▸ **Provided records**:
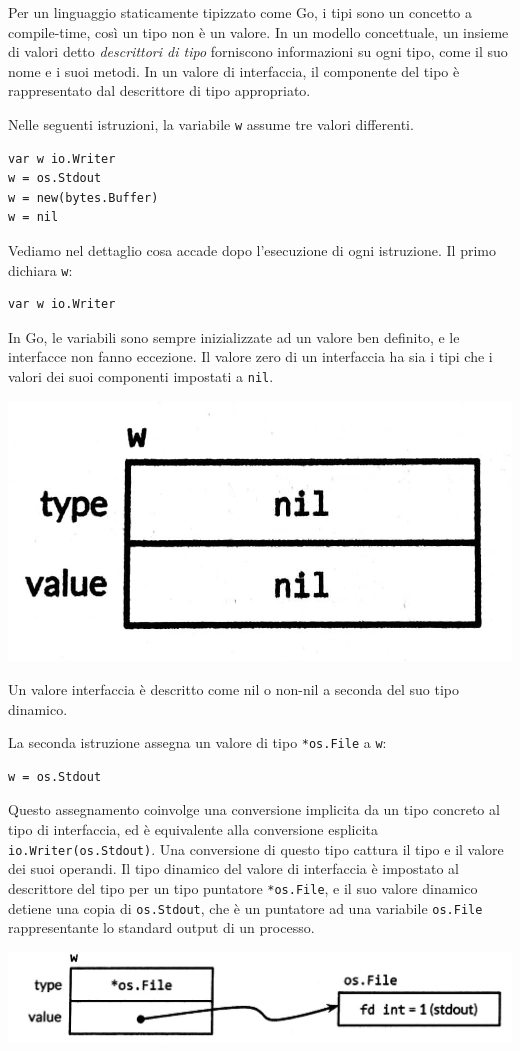 Per un linguaggio staticamente tipizzato come Go, i tipi sono un concetto a compile-time, così un tipo non è un valore.
In un modello concettuale, un insieme di valori detto \textit{descrittori di tipo} forniscono informazioni su ogni tipo, come il suo nome e i suoi metodi.
In un valore di interfaccia, il componente del tipo è rappresentato dal descrittore di tipo appropriato.

Nelle seguenti istruzioni, la variabile \verb|w| assume tre valori differenti.
\begin{lstlisting}[frame=single, label={lst:lstlisting6-5.1}]
var w io.Writer
w = os.Stdout
w = new(bytes.Buffer)
w = nil
\end{lstlisting}
Vediamo nel dettaglio cosa accade dopo l'esecuzione di ogni istruzione.
Il primo dichiara \verb|w|:
\begin{lstlisting}[frame=single, label={lst:lstlisting6-5.2}]
var w io.Writer
\end{lstlisting}
In Go, le variabili sono sempre inizializzate ad un valore ben definito, e le interfacce non fanno eccezione.
Il valore zero di un interfaccia ha sia i tipi che i valori dei suoi componenti impostati a \verb|nil|.
\begin{center}
    \includegraphics[width=0.4\linewidth]{figures/figura6.1}
\end{center}

Un valore interfaccia è descritto come nil o non-nil a seconda del suo tipo dinamico.

La seconda istruzione assegna un valore di tipo \verb|*os.File| a \verb|w|:
\begin{lstlisting}[frame=single, label={lst:lstlisting6-5.3}]
w = os.Stdout
\end{lstlisting}
Questo assegnamento coinvolge una conversione implicita da un tipo concreto al tipo di interfaccia, ed è equivalente alla conversione esplicita \verb|io.Writer(os.Stdout)|.
Una conversione di questo tipo cattura il tipo e il valore dei suoi operandi.
Il tipo dinamico del valore di interfaccia è impostato al descrittore del tipo per un tipo puntatore \verb|*os.File|, e il suo valore dinamico detiene una copia di \verb|os.Stdout|, che è un puntatore ad una variabile \verb|os.File| rappresentante lo standard output di un processo.
\begin{center}
    \includegraphics[width=0.5\linewidth]{figures/figura6.2}
\end{center}

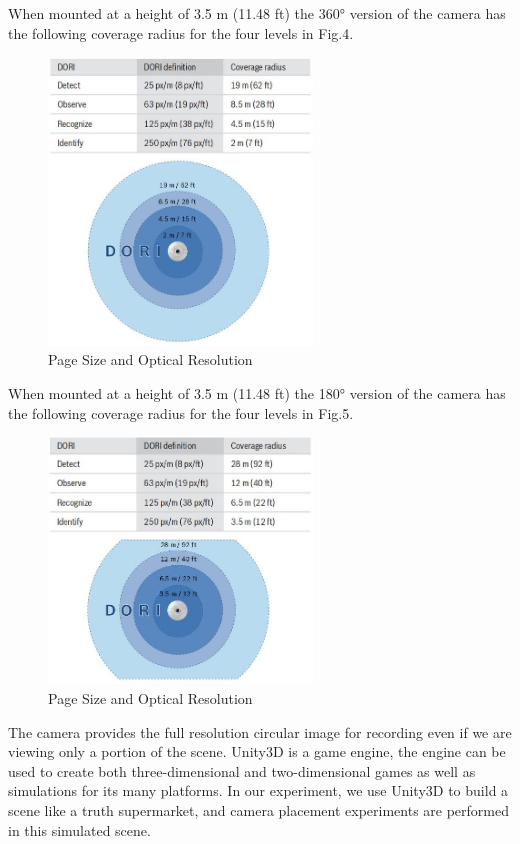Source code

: When mounted at a height of 3.5 m (11.48 ft) the 360° version of the camera has the following coverage radius for the four levels in Fig.4.
\begin{figure}[htbp]
\centerline{\includegraphics[width=7cm,scale=0.8]{camera360.jpg}}
\caption{Page Size and Optical Resolution}
\label{fig}
\end{figure}

When mounted at a height of 3.5 m (11.48 ft) the 180° version of the camera has the following coverage radius for the four levels in Fig.5.
\begin{figure}[htbp]
\centerline{\includegraphics[width=7cm,scale=0.8]{camera180.jpg}}
\caption{Page Size and Optical Resolution}
\label{fig}
\end{figure}
The camera provides the full resolution circular image for recording even if we are viewing only a portion of the scene.
Unity3D is a game engine, the engine can be used to create both three-dimensional and two-dimensional games as well as simulations for its many platforms.
In our experiment, we use Unity3D to build a scene like a truth supermarket, and camera placement experiments are performed in this simulated scene.


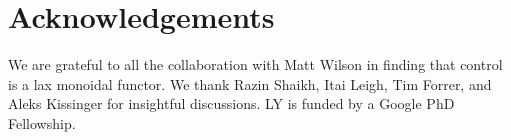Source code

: \section{Acknowledgements}
We are grateful to all the collaboration with Matt Wilson in finding that control is a lax monoidal functor. We thank Razin Shaikh, Itai Leigh, Tim Forrer, and Aleks Kissinger for insightful discussions.
LY is funded by a Google PhD Fellowship.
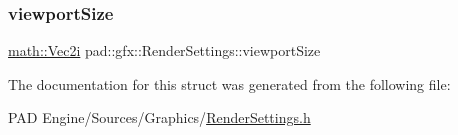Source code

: \subsubsection{\texorpdfstring{viewport\+Size}{viewportSize}}
{\footnotesize\ttfamily \mbox{\hyperlink{namespacepad_1_1math_a808a631a6bccd994f9589d7fb86bad41}{math\+::\+Vec2i}} pad\+::gfx\+::\+Render\+Settings\+::viewport\+Size}



The documentation for this struct was generated from the following file\+:\begin{DoxyCompactItemize}
\item 
P\+A\+D Engine/\+Sources/\+Graphics/\mbox{\hyperlink{_render_settings_8h}{Render\+Settings.\+h}}\end{DoxyCompactItemize}
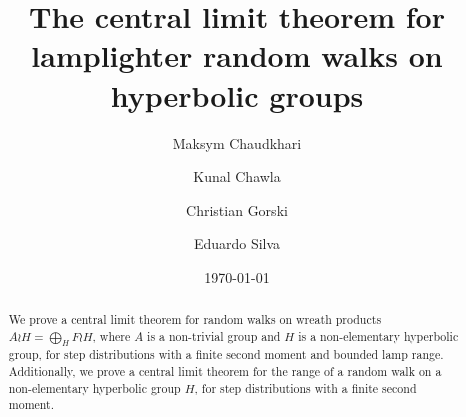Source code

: \documentclass[reqno,oneside,11pt]{amsart}
\author{Maksym Chaudkhari}
\author{Kunal Chawla}
\author{Christian Gorski}
\author{Eduardo Silva}
\title[CLT for lamplighter random walks on hyperbolic groups]{The central limit theorem for lamplighter random walks on hyperbolic groups}
\date{\today}
\begin{document}
	
	\maketitle
	\begin{abstract} 
We prove a central limit theorem for random walks on wreath products $A\wr H=\bigoplus_H F\wr H $, where $A$ is a non-trivial group and $H$ is a non-elementary hyperbolic group, for step distributions with a finite second moment and bounded lamp range. Additionally, we prove a central limit theorem for the range of a random walk on a non-elementary hyperbolic group $H$, for step distributions with a finite second moment.
	\end{abstract}






\end{document}

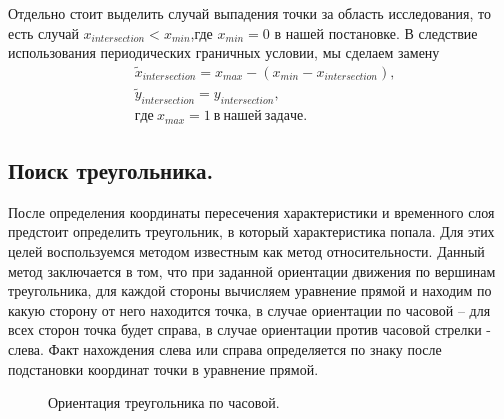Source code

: \documentclass[14pt]{article}
\begin{document}
Отдельно стоит выделить случай выпадения точки за область исследования, то есть случай $x_{intersection}<x_{min}$,где $x_{min}=0$ в нашей постановке.  В следствие использования периодических граничных условии, мы сделаем замену 
\begin{equation}
\begin{aligned}
&\widetilde{x}_{intersection}=x_{max}-(x_{min}-x_{intersection} ),\\
&\widetilde{y}_{intersection}=y_{intersection},\\
&где\: x_{max}=1\: в\: нашей\: задаче. 
\end{aligned}
\end{equation}
\subsection{Поиск треугольника.}
После определения координаты пересечения характеристики и временного слоя предстоит определить треугольник, в который характеристика попала. Для этих целей воспользуемся методом известным как метод относительности. Данный метод заключается в том, что при заданной ориентации движения по вершинам треугольника, для каждой стороны вычисляем уравнение прямой и находим по какую сторону от него находится точка, в случае ориентации по часовой – для всех сторон точка будет справа, в случае ориентации против часовой стрелки - слева. Факт нахождения слева или справа определяется по знаку после подстановки координат точки в уравнение прямой. 
\begin{figure}[!h!]
\caption{Ориентация треугольника по часовой.}
\end{figure}
\end{document}
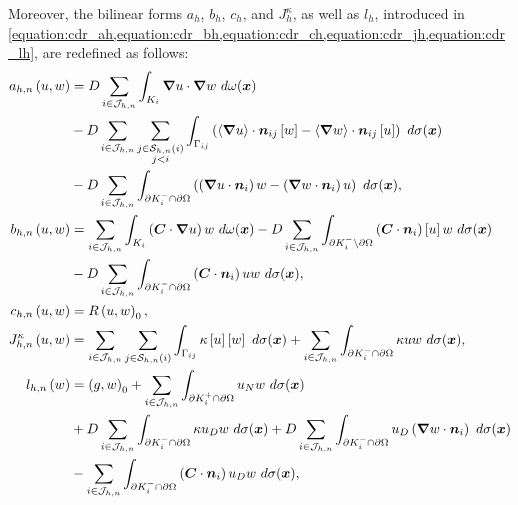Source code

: Moreover, the bilinear forms $a_h$, $b_h$, $c_h$, and $J^{\kappa}_h$, as well as $l_h$, introduced in \cref{equation:cdr_ah,equation:cdr_bh,equation:cdr_ch,equation:cdr_jh,equation:cdr_lh}, are redefined as follows:
\begin{align}
    a_{h, n} \left( u, w \right) &= D \sum_{i \in \mathcal{J}_{h, n}} \int_{K_i} \bm{\nabla} u \cdot \bm{\nabla} w ~ d \omega(\bm{x}) \label{equation:cdr_ahn} \\
    &- D \sum_{i \in \mathcal{J}_{h, n}} \sum_{\substack{j \in \mathcal{S}_{h, n}(i) \\ j < i}} \int_{\Gamma_{ij}} \left( \left\langle \bm{\nabla} u \right\rangle \cdot \bm{n}_{ij} \left[ w \right] - \left\langle \bm{\nabla} w \right\rangle \cdot \bm{n}_{ij} \left[ u \right] \right) ~ d \sigma(\bm{x}) \notag \\
    &- D \sum_{i \in \mathcal{J}_{h, n}} \int_{\partial K_i^- \cap \partial \Omega} \left( \left( \bm{\nabla} u \cdot \bm{n}_i \right) w - \left( \bm{\nabla} w \cdot \bm{n}_i \right) u \right) ~ d \sigma(\bm{x}), \notag \\
    b_{h, n} \left( u, w \right) &= \sum_{i \in \mathcal{J}_{h, n}} \int_{K_i} \left( \bm{C} \cdot \bm{\nabla} u \right) w ~ d \omega(\bm{x}) \label{equation:cdr_bhn} - D \sum_{i \in \mathcal{J}_{h, n}} \int_{\partial K_i^- \setminus \partial \Omega} \left( \bm{C} \cdot \bm{n}_i \right) \left[ u \right] w ~ d \sigma(\bm{x}) \\
    &- D \sum_{i \in \mathcal{J}_{h, n}} \int_{\partial K_i^- \cap \partial \Omega} \left( \bm{C} \cdot \bm{n}_i \right) u w ~ d \sigma(\bm{x}), \notag \\
    c_{h, n} \left( u, w \right) &= R \left( u, w \right)_0, \label{equation:cdr_chn} \\
    J^{\kappa}_{h, n} \left( u, w \right) &= \sum_{i \in \mathcal{J}_{h, n}} \sum_{j \in \mathcal{S}_{h, n}(i)} \int_{\Gamma_{ij}} \kappa \left[ u \right] \left[ w \right] ~ d \sigma(\bm{x}) + \sum_{i \in \mathcal{J}_{h, n}} \int_{\partial K_i^- \cap \partial \Omega} \kappa u w ~ d \sigma(\bm{x}), \label{equation:cdr_jhn} \\
    l_{h, n} \left( w \right)  &= \left( g, w \right)_0 + \sum_{i \in \mathcal{J}_{h, n}} \int_{\partial K_i^+ \cap \partial \Omega} u_N w ~ d \sigma(\bm{x}) \label{equation:cdr_lhn} \\
    &+ D \sum_{i \in \mathcal{J}_{h, n}} \int_{\partial K_i^- \cap \partial \Omega} \kappa u_D w ~ d \sigma(\bm{x}) + D \sum_{i \in \mathcal{J}_{h, n}} \int_{\partial K_i^- \cap \partial \Omega} u_D \left( \bm{\nabla} w \cdot \bm{n}_i \right) ~ d \sigma(\bm{x}) \notag \\
    &- \sum_{i \in \mathcal{J}_{h, n}} \int_{\partial K_i^- \cap \partial \Omega} \left( \bm{C} \cdot \bm{n}_i \right) u_D w ~ d \sigma(\bm{x}) \notag,
\end{align}
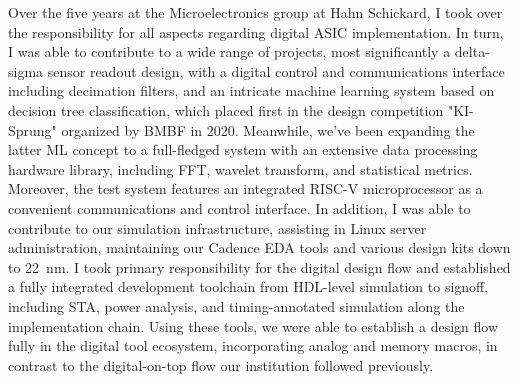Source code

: Over the five years at the Microelectronics group at Hahn Schickard, I took over the responsibility for all aspects regarding digital ASIC implementation. In turn, I was able to contribute to a wide range of projects, most significantly a delta-sigma sensor readout design, with a digital control and communications interface including decimation filters, and an intricate machine learning system based on decision tree classification, which placed first in the design competition "KI-Sprung" organized by BMBF in 2020. Meanwhile, we've been expanding the latter ML concept to a full-fledged system with an extensive data processing hardware library, including FFT, wavelet transform, and statistical metrics. Moreover, the test system features an integrated RISC-V microprocessor as a convenient communications and control interface. In addition, I was able to contribute to our simulation infrastructure, assisting in Linux server administration, maintaining our Cadence EDA tools and various design kits down to \SI{22}{\nano\metre}. I took primary responsibility for the digital design flow and established a fully integrated development toolchain from HDL-level simulation to signoff, including STA, power analysis, and timing-annotated simulation along the implementation chain. Using these tools, we were able to establish a design flow fully in the digital tool ecosystem, incorporating analog and memory macros, in contrast to the digital-on-top flow our institution followed previously.\par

▸ **Description of the task**: Every line from the start of the material through the line holding "Nelle seguenti istruzioni, la" must be returned exactly, and the pictures must not.

▸ **Output**:
 Per un linguaggio staticamente tipizzato come Go, i tipi sono un concetto a compile-time, così un tipo non è un valore.
In un modello concettuale, un insieme di valori detto \textit{descrittori di tipo} forniscono informazioni su ogni tipo, come il suo nome e i suoi metodi.
In un valore di interfaccia, il componente del tipo è rappresentato dal descrittore di tipo appropriato.

Nelle seguenti istruzioni, la variabile \verb|w| assume tre valori differenti.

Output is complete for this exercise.